About six years ago I started to think about those awful childhood moments that throw the cold light of day onto our dreams. I began to write story/poems about other children I remembered from my childhood, and the public humiliations they went through at the hands of bullies. I decided to try turning those poems into a play. The world of the play came alive around Elsa, a little Icelandic girl who has to learn how to fit into the rough world of the Edinburgh playground. As I wrote the play I compressed it all into fictional scenes. When I performed all the characters, I knew I’d made the right choice, as it is truly a joy to perform them all.

What are the best and worst things about doing a one-woman show?
The best things about doing a one person show are that I don’t have to compromise to other cast members when we have a gig or a tour, I am free to invent new things on the spur of the moment and I get really fit because the show is so physical! Also, I have an intimate relationship with the audience. I can’t hide from them and they can’t hide from me, and they start to realise how much I need them to play with me, and frankly their surprise and delight feeds me with joy and energy.
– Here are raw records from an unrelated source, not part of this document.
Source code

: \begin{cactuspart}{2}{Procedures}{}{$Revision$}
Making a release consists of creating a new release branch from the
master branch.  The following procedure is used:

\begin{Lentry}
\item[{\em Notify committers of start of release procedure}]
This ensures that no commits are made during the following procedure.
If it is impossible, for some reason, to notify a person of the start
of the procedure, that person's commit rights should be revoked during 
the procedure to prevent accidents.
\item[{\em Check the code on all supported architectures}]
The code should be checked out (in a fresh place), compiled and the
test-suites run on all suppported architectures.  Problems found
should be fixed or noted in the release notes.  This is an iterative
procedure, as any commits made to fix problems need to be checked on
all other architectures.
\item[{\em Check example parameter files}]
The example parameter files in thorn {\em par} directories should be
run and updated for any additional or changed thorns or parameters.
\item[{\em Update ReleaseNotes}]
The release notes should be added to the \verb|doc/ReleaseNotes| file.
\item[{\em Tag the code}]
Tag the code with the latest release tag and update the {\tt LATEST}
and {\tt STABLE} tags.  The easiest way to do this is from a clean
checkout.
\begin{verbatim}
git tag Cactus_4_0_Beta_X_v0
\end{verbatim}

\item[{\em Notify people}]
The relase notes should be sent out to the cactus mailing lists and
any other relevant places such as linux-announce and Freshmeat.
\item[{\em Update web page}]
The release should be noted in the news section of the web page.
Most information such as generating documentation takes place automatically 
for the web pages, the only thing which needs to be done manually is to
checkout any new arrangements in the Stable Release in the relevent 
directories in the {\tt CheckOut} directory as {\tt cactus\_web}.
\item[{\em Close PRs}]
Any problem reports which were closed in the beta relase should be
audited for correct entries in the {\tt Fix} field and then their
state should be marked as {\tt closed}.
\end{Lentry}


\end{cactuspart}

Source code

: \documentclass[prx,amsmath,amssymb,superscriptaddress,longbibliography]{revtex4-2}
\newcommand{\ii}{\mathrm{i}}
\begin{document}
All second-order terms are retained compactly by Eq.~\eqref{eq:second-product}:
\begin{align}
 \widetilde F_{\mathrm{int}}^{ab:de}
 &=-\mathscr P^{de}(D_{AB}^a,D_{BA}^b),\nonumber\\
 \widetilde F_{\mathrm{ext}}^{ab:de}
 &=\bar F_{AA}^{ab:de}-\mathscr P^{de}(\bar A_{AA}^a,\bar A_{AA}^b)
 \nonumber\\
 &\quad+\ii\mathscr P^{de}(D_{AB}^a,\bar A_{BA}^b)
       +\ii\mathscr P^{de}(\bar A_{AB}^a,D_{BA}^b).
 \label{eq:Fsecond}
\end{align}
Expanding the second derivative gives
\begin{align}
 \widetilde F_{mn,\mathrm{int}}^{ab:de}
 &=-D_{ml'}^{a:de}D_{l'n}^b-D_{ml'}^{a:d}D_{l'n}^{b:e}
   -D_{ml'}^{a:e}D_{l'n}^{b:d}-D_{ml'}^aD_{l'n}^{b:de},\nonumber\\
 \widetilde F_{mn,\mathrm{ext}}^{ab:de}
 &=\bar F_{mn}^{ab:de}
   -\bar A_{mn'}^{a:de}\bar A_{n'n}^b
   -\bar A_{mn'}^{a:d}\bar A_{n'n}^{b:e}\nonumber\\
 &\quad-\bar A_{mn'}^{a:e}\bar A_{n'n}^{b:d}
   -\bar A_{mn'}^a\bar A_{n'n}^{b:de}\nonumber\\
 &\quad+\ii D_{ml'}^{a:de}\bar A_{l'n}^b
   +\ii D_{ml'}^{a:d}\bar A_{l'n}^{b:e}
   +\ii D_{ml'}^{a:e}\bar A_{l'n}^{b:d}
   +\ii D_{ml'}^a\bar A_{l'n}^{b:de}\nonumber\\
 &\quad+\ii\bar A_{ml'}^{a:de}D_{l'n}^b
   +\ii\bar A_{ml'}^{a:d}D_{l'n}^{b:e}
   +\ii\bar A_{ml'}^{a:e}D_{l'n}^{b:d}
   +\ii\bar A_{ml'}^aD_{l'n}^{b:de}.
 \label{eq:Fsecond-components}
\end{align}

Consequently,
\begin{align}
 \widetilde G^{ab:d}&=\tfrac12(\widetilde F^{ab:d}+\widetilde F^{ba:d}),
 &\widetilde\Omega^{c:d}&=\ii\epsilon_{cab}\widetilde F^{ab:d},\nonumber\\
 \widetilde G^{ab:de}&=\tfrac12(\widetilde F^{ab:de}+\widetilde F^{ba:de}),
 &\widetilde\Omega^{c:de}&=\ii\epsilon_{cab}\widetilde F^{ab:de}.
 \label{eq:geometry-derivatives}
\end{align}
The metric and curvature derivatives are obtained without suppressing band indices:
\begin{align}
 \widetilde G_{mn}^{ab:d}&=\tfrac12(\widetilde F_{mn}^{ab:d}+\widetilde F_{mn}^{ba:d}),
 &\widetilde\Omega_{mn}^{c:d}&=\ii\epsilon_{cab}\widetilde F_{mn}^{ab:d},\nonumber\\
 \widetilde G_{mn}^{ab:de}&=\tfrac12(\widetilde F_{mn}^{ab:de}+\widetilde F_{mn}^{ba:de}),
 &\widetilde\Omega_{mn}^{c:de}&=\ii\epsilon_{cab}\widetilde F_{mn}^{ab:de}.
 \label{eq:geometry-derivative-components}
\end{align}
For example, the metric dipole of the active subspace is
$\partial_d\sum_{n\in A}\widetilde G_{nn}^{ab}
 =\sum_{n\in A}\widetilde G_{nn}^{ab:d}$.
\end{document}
The worst things are that it’s lonely in the dressing room -it’s lonely when I’m on tour, like in Prince Edward Island and Salt Spring, or Edinburgh, and have no one to share the sights with when I have the flu, and have to pretend to myself that I don’t, and just do the show because there’s no understudy. I did a run of the show in Hamilton starting with the flu. The bizarre thing is that I would always start to feel better when the adrenaline kicked in, then the next day it would all have to begin gain.

What do you hope audiences come away with?
Having done so many shows and received so many written and verbal responses, I think I can safely say that people come away feeling rewarded, that they were at a play that spoke to them so personally while at the same time making them laugh wildly-and shed the odd tear. The play seems to remind us that when we try too hard to belong we must be careful not to betray those we love.

You Fancy Yourself runs at Toronto’s Theatre Passe Muraille until January 23rd.